The latest high-tech gizmos usually spring from advances made with exotic — and expensive — materials. Not this time.

An international team of researchers report that they've spun plastic fishing line and sewing thread into the most powerful artificial muscles ever created.

Synthetic muscles are already being explored for use in prosthetic limbs, RoboCop-like exoskeletons for soldiers, and humanoid robots. So a sharp drop in price could propel progress in all of these technologies and many others.

The term "artificial muscles" refers to materials that contract, expand or rotate when heated, zapped with electricity, or hit with some other stimulus. The materials return to their original shape when the stimulus is reversed.

One common approach uses materials called shape memory alloys, such as a mixture of nickel and titanium. But these alloys can cost as much as $5,000 per kilogram. Even more powerful artificial muscles have been made from yarns spun from hollow carbon fibers called single-walled nanotubes. But because there is no cheap way to make these nanotubes on an industrial scale, their cost is off the charts.

Ray Baughman, a chemist at the University of Texas, Dallas, has spent years pioneering work on artificial muscles with nanotube fibers.
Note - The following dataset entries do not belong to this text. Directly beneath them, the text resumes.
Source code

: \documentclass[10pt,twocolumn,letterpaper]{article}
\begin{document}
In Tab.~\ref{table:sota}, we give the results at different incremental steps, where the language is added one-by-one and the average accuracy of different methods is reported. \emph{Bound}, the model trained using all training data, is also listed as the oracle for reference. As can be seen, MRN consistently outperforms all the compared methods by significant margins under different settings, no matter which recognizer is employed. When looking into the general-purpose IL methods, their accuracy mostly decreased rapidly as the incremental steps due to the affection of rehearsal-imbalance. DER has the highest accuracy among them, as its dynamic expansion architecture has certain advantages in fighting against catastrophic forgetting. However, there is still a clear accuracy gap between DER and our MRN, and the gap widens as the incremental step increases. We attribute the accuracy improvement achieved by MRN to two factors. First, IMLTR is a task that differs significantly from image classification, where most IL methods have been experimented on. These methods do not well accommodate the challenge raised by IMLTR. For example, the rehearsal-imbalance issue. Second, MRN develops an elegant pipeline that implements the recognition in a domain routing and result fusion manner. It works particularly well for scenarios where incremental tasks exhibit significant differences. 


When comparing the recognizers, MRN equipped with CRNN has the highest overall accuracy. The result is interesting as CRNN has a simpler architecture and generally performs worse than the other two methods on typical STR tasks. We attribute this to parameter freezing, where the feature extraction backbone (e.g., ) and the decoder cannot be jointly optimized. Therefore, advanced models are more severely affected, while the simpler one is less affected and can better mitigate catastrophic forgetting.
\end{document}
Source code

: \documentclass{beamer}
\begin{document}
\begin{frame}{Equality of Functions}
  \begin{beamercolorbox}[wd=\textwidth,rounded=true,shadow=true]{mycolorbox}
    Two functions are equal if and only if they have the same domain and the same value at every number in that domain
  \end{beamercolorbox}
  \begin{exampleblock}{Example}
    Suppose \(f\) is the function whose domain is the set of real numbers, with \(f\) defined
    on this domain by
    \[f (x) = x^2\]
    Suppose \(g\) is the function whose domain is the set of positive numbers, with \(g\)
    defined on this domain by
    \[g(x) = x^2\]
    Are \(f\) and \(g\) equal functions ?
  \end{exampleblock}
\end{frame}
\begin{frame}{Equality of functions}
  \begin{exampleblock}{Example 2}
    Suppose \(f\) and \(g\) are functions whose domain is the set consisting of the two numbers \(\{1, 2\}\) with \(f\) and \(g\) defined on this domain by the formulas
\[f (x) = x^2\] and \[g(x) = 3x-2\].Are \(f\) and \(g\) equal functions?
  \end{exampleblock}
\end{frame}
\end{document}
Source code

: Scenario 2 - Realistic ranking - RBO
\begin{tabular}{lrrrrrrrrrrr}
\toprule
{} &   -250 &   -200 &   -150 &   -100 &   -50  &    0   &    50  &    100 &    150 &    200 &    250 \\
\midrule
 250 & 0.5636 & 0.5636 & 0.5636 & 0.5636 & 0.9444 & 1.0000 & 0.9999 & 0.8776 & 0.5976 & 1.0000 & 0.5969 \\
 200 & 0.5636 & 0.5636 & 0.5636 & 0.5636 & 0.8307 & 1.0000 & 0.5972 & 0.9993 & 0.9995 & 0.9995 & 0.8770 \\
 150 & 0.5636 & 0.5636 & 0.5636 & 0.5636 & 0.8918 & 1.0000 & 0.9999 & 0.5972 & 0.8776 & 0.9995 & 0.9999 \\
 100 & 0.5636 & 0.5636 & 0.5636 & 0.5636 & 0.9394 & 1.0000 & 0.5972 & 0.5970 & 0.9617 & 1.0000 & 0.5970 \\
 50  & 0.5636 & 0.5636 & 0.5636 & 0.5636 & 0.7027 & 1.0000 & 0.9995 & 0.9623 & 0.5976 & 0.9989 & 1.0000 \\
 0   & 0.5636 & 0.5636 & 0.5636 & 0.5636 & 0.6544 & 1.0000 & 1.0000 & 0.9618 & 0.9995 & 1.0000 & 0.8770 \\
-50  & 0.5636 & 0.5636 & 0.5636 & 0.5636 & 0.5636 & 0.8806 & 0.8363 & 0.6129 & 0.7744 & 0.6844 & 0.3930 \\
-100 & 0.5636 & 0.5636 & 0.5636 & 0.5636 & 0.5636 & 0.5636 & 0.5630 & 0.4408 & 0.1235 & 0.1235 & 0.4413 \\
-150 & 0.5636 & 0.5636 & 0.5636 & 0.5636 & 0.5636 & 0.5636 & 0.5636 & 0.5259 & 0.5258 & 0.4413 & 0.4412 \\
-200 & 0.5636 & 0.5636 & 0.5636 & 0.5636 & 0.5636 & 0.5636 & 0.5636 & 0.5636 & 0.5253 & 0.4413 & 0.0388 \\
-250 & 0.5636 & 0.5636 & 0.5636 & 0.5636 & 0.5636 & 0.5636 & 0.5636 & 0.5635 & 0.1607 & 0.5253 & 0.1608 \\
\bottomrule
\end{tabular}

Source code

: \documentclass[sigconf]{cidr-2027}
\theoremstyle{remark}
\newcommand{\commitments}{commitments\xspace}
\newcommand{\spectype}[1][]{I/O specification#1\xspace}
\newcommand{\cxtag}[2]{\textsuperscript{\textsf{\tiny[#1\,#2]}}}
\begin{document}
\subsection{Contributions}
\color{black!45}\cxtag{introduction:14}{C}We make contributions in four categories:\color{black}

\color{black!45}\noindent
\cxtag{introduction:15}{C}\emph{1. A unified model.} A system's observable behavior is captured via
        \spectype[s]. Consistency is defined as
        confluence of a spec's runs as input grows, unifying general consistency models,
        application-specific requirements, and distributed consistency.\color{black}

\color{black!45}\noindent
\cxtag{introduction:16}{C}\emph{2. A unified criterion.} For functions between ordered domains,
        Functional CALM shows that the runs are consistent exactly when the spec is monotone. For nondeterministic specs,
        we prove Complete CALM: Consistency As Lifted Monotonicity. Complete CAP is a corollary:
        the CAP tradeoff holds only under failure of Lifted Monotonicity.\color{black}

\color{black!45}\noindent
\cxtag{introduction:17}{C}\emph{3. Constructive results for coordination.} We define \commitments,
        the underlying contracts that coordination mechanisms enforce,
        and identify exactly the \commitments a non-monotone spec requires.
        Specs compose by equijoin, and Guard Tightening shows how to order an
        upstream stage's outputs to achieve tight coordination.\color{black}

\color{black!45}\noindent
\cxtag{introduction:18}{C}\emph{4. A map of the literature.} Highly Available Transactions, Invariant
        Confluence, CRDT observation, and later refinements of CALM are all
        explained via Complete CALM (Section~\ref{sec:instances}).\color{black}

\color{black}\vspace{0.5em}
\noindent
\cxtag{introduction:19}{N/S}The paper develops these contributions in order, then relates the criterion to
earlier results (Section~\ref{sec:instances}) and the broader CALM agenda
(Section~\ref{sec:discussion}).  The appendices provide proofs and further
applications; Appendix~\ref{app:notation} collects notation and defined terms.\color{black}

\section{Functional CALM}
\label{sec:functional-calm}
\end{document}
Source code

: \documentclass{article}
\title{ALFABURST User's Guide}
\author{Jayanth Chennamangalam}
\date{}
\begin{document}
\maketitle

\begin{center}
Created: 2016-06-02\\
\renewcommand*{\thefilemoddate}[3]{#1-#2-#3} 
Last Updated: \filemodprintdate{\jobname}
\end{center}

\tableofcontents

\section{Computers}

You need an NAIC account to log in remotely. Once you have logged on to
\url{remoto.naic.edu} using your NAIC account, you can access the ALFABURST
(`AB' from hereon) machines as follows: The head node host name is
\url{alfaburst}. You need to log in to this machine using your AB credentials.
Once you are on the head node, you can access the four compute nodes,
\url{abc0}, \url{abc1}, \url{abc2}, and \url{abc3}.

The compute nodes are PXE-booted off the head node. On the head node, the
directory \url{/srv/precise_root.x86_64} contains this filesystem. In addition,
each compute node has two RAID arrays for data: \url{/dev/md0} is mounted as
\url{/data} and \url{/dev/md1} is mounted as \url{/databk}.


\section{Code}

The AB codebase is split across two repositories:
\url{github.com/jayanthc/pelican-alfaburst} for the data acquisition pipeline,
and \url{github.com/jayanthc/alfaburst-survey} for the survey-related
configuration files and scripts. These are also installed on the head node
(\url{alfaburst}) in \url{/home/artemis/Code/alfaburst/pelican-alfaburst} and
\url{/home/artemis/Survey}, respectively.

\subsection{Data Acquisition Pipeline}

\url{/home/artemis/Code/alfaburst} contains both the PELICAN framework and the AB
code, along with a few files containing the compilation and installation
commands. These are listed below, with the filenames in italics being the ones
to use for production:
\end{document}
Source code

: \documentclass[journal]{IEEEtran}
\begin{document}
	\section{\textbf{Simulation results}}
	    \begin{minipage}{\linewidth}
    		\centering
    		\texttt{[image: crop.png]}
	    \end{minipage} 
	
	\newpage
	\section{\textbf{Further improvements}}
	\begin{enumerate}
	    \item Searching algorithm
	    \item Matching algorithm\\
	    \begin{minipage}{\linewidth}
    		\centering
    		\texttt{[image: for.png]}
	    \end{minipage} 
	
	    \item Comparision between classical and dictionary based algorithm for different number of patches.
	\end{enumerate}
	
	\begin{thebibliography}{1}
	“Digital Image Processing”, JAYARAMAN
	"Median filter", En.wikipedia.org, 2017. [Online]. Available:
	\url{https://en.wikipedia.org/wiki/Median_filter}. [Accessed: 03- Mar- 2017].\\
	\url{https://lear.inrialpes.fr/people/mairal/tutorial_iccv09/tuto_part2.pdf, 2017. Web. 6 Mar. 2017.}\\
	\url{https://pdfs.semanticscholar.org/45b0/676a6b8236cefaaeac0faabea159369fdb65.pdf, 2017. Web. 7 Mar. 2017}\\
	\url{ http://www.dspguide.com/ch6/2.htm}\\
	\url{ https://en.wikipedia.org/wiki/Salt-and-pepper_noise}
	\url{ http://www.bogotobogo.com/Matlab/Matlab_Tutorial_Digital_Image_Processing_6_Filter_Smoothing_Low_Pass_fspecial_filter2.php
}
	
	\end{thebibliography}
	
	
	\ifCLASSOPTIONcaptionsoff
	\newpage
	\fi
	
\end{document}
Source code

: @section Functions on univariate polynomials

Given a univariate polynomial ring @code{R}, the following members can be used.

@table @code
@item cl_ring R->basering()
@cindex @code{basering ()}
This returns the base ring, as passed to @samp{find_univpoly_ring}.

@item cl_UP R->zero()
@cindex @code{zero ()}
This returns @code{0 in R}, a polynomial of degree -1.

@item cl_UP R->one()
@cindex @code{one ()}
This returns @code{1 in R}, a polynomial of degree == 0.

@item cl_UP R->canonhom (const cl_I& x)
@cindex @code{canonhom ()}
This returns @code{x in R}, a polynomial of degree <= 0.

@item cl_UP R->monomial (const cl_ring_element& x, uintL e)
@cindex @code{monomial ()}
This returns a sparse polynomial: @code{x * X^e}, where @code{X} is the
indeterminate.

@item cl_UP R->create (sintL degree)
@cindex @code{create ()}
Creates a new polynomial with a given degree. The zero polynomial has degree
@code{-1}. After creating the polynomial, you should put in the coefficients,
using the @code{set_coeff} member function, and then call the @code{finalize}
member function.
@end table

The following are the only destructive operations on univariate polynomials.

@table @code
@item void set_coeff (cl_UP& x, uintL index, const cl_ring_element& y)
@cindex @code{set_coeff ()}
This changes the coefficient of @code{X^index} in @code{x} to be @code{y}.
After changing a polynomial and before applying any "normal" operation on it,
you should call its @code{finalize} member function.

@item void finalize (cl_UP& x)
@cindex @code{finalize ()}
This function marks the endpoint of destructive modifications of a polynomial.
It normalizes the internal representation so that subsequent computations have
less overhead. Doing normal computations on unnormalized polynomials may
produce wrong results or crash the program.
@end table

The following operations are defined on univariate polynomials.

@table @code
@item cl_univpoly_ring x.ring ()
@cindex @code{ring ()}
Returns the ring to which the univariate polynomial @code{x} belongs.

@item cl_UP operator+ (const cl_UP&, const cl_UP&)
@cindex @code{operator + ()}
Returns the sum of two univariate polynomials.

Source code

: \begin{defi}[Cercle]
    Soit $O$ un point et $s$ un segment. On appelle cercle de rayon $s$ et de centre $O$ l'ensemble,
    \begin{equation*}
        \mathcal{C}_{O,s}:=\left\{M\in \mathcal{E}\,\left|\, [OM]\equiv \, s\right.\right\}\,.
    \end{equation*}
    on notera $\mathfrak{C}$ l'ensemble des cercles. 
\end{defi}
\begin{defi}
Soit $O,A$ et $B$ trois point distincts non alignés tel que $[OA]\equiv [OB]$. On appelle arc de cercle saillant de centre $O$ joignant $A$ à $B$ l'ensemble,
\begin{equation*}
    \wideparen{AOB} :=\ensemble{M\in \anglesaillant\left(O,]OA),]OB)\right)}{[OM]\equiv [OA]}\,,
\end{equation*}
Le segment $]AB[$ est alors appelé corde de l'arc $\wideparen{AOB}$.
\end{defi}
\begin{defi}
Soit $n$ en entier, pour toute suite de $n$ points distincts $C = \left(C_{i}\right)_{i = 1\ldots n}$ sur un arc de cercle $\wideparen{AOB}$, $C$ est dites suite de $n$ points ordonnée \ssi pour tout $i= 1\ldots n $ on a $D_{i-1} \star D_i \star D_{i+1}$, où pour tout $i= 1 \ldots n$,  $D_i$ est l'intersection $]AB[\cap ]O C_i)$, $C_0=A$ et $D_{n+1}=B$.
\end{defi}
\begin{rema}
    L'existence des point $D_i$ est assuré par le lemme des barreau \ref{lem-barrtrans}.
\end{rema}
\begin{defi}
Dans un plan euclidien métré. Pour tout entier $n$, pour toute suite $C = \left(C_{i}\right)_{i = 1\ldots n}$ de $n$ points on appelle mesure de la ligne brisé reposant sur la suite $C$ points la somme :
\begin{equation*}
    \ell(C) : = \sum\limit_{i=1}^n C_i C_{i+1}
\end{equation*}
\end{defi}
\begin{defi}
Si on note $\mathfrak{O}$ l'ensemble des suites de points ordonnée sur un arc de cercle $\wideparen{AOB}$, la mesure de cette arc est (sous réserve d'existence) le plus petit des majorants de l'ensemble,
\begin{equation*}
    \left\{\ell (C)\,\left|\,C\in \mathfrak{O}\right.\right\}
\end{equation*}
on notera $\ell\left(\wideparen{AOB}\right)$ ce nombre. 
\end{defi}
He and his students learned that if they twist their yarn until it coils, they can make a powerful rotating motor.

That success got them thinking. In their yarns, most of the nanotube fibers were aligned along the length of the yarn. That consistent orientation is critical, because it ensures that when an electrical stimulus changes the length of one nanotube fiber, all of its neighbors change in the same way, causing the yarn to contract or expand. So Baughman decided to explore whether everyday plastic fibers could act as artificial muscles.

Twisting polyethylene fishing lines, whose total diameter is only about 10 times larger than a human hair, produces a polymer muscle that can lift 7.2 kilograms, they found. Operated in parallel, a hundred of them could lift about 725 kilograms. Producing this force requires materials that cost about $5 per kilogram.

"These are really exciting results," says Yoseph Bar-Cohen, a physicist and artificial muscle expert at the Jet Propulsion Laboratory in Pasadena, Calif. "They've taken inexpensive materials and basically turned them into a gold mine."